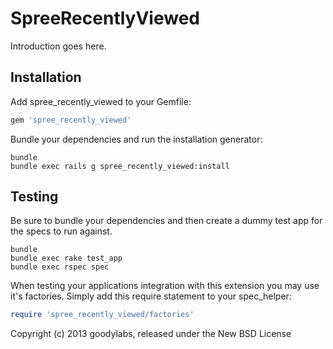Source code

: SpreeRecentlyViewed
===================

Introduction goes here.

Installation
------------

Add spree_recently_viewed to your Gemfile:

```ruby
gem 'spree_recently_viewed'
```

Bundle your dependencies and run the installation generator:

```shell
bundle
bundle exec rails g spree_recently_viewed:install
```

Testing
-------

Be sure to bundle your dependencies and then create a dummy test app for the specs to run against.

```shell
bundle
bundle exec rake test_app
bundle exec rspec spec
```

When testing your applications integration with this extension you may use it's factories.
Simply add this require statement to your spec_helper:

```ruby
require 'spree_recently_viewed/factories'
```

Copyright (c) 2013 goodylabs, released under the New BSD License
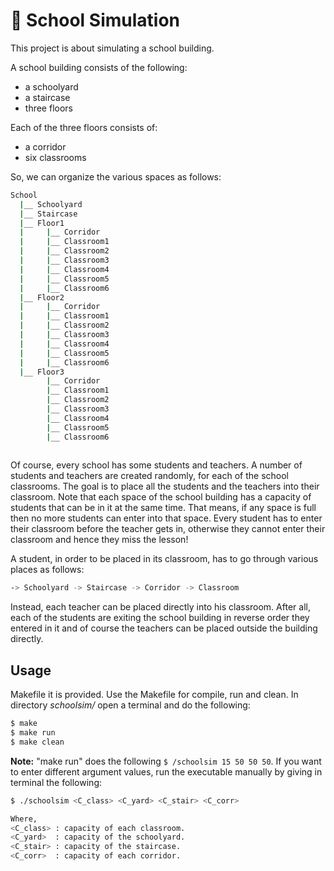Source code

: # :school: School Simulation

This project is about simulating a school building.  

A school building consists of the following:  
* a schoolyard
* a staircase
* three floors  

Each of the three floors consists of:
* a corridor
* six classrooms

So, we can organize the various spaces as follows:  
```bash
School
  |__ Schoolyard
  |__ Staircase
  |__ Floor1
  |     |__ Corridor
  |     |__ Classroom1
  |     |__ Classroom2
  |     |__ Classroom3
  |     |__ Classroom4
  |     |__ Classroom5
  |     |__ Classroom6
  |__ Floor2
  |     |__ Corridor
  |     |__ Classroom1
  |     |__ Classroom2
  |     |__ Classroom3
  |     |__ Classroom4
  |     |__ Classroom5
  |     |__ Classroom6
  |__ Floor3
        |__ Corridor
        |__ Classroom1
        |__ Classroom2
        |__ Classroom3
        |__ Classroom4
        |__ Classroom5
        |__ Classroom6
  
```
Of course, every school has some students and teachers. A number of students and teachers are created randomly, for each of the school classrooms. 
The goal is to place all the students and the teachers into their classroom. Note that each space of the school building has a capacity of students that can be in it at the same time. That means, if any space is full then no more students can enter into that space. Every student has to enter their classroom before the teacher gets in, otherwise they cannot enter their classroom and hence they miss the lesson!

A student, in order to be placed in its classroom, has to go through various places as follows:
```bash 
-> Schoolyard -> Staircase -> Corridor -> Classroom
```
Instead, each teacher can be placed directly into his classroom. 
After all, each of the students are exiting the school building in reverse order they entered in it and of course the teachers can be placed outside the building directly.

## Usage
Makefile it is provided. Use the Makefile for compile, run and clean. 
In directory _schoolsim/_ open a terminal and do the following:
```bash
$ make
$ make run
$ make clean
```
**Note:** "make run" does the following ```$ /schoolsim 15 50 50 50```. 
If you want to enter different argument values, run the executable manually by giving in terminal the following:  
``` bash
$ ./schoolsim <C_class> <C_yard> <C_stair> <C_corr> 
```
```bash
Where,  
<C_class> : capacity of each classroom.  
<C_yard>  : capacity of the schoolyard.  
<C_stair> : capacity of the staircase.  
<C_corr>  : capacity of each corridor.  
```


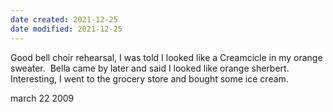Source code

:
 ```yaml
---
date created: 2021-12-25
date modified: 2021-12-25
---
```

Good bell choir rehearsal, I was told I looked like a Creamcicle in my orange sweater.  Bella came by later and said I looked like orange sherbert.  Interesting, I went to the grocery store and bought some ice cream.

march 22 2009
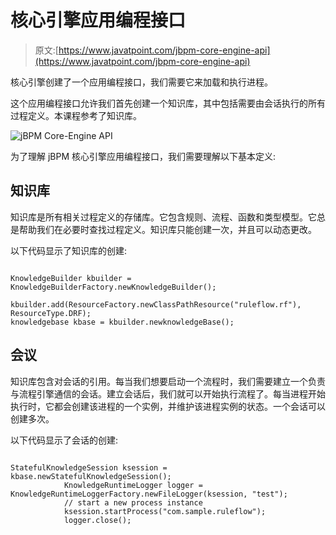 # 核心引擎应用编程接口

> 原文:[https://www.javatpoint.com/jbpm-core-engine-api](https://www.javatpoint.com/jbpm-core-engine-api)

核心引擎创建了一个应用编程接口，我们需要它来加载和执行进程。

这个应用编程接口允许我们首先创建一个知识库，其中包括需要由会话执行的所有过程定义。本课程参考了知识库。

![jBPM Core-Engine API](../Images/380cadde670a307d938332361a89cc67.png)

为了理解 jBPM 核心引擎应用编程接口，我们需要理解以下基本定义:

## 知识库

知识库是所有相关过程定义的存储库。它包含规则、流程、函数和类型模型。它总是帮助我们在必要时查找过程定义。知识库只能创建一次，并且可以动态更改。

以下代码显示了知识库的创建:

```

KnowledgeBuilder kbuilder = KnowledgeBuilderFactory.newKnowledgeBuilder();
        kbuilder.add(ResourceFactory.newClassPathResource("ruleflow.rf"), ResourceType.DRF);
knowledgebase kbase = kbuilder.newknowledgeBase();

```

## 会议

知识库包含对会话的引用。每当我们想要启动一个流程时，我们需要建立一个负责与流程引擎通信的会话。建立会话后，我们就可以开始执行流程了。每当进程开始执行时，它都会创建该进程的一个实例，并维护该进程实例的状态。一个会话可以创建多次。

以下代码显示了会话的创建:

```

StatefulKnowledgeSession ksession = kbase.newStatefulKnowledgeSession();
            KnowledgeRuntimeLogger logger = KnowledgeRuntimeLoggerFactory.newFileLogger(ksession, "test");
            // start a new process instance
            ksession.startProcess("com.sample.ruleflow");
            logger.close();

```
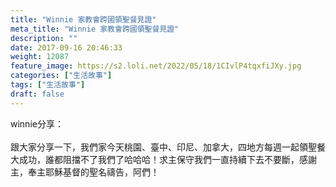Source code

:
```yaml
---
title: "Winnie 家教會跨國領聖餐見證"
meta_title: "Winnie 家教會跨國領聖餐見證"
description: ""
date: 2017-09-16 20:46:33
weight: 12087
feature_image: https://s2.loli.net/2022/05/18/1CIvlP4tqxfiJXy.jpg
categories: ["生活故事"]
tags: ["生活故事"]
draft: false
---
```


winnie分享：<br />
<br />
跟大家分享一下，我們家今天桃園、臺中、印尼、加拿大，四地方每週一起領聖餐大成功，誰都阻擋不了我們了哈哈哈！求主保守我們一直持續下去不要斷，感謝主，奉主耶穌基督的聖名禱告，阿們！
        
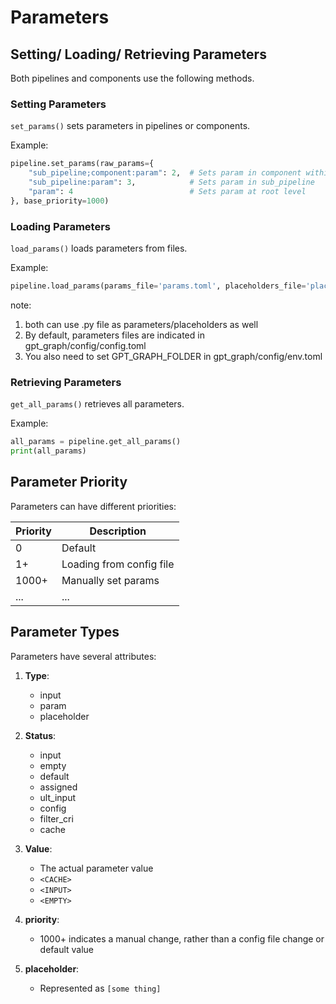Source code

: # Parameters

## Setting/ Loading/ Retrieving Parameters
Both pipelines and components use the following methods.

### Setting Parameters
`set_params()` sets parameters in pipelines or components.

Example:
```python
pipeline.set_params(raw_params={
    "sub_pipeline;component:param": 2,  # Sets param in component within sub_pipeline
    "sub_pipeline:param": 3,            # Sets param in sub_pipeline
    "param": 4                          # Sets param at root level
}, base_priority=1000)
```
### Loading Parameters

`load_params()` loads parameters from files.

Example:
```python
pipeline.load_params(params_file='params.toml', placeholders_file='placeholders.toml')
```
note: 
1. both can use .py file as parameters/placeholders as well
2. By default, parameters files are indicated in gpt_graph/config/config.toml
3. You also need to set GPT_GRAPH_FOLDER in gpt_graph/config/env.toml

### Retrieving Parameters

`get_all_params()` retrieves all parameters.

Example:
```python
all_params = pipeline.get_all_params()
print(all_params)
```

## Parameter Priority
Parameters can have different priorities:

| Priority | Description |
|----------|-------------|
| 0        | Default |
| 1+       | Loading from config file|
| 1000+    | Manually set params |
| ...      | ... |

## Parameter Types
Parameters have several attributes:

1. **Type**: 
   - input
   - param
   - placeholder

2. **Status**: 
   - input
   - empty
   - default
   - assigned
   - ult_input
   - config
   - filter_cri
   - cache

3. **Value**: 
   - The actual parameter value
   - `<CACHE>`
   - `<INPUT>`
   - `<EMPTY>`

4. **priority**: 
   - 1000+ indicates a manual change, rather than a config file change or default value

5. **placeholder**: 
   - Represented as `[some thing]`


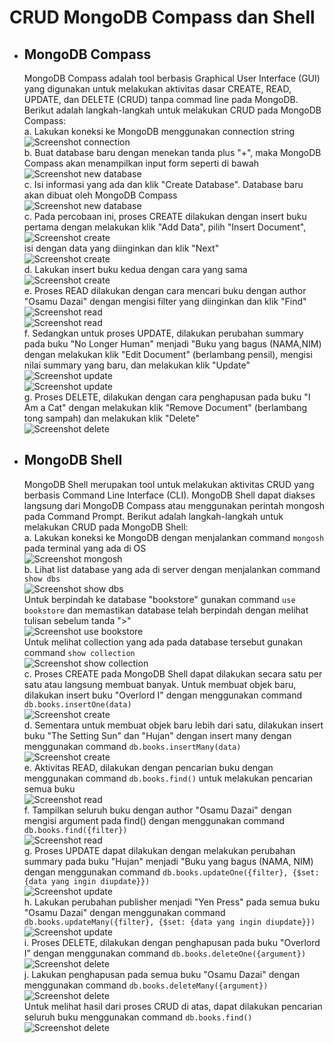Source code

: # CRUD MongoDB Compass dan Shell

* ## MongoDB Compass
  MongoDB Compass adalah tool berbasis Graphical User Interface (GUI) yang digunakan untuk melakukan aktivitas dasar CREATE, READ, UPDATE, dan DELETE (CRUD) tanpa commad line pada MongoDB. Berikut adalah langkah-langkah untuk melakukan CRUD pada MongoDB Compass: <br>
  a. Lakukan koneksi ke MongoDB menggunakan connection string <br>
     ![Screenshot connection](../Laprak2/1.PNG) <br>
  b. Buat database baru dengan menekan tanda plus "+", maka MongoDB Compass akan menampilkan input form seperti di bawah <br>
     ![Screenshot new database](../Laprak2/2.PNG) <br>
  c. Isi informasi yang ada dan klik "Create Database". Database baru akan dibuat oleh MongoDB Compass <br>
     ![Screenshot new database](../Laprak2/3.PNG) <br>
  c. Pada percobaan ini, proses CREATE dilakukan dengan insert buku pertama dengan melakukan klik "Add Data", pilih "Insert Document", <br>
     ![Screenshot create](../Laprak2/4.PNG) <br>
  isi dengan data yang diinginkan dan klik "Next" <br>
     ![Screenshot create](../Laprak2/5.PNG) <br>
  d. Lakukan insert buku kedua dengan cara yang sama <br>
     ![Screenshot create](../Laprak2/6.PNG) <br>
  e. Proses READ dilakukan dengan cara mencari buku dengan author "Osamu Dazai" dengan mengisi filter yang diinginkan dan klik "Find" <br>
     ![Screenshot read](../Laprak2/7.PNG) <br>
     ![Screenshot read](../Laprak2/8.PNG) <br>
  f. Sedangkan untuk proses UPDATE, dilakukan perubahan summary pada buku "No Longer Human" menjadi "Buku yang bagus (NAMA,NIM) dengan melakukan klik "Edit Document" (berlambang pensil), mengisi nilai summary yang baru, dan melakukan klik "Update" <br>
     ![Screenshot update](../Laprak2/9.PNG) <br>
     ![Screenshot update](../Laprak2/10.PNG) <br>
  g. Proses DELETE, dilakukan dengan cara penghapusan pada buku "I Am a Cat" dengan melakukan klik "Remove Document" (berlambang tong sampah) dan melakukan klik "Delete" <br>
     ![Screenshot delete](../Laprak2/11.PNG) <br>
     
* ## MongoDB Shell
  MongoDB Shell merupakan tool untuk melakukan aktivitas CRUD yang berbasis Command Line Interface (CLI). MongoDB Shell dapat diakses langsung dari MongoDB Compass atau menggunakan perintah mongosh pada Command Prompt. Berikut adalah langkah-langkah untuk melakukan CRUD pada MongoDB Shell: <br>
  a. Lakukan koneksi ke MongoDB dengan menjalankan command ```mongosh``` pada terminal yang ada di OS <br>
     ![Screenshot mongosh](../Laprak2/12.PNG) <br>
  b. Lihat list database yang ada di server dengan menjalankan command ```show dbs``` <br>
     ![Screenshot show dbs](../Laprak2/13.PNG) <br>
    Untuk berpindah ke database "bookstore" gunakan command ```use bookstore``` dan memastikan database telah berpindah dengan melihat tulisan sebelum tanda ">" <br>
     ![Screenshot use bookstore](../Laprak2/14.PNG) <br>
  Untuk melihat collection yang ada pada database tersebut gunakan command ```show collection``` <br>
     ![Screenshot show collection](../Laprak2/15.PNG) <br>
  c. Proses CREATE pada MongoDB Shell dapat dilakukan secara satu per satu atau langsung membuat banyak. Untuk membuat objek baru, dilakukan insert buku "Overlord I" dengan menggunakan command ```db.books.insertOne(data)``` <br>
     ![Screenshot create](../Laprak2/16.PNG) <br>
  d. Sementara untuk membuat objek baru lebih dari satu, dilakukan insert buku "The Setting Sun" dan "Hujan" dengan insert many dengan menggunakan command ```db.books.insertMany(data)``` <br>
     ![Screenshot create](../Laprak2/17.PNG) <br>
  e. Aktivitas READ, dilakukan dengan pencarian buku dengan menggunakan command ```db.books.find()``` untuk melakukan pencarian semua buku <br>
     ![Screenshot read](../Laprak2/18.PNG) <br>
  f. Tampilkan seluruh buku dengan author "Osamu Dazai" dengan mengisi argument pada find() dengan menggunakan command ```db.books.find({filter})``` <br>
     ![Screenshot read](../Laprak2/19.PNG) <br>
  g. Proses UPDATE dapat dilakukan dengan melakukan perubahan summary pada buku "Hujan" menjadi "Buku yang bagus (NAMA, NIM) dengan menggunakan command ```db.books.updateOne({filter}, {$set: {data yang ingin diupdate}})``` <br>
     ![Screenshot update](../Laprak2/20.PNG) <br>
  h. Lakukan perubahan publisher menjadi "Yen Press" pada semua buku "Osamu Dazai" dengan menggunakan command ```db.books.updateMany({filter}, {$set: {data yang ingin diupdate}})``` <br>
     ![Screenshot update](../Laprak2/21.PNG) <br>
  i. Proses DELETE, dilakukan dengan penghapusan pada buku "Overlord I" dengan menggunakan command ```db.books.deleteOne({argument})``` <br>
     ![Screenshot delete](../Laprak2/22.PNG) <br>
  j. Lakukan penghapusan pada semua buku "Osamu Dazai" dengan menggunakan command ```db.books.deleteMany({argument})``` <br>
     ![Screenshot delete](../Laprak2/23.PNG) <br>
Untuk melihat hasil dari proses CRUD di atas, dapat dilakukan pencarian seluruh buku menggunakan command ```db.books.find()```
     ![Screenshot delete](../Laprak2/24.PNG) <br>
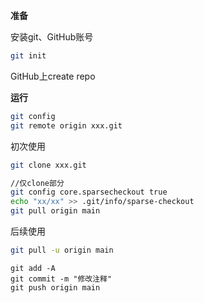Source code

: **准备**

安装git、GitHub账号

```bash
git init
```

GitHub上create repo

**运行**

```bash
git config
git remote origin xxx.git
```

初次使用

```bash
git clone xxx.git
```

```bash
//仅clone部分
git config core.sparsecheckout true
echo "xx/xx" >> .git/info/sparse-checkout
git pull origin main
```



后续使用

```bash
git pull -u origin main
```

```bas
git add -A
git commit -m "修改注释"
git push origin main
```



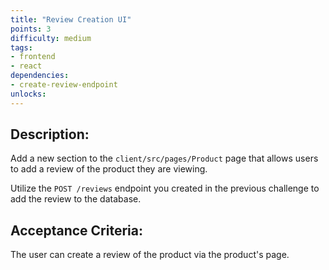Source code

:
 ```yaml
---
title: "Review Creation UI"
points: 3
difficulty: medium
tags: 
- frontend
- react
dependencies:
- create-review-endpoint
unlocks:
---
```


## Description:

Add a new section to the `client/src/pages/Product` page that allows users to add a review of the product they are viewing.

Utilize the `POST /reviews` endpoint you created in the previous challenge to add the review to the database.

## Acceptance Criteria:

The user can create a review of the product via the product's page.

☆ ☆ ☆ ☆ ☆

→ The problem: Count every line above that includes the string "product", and answer with the count only.

→ Solution to this exercise: 2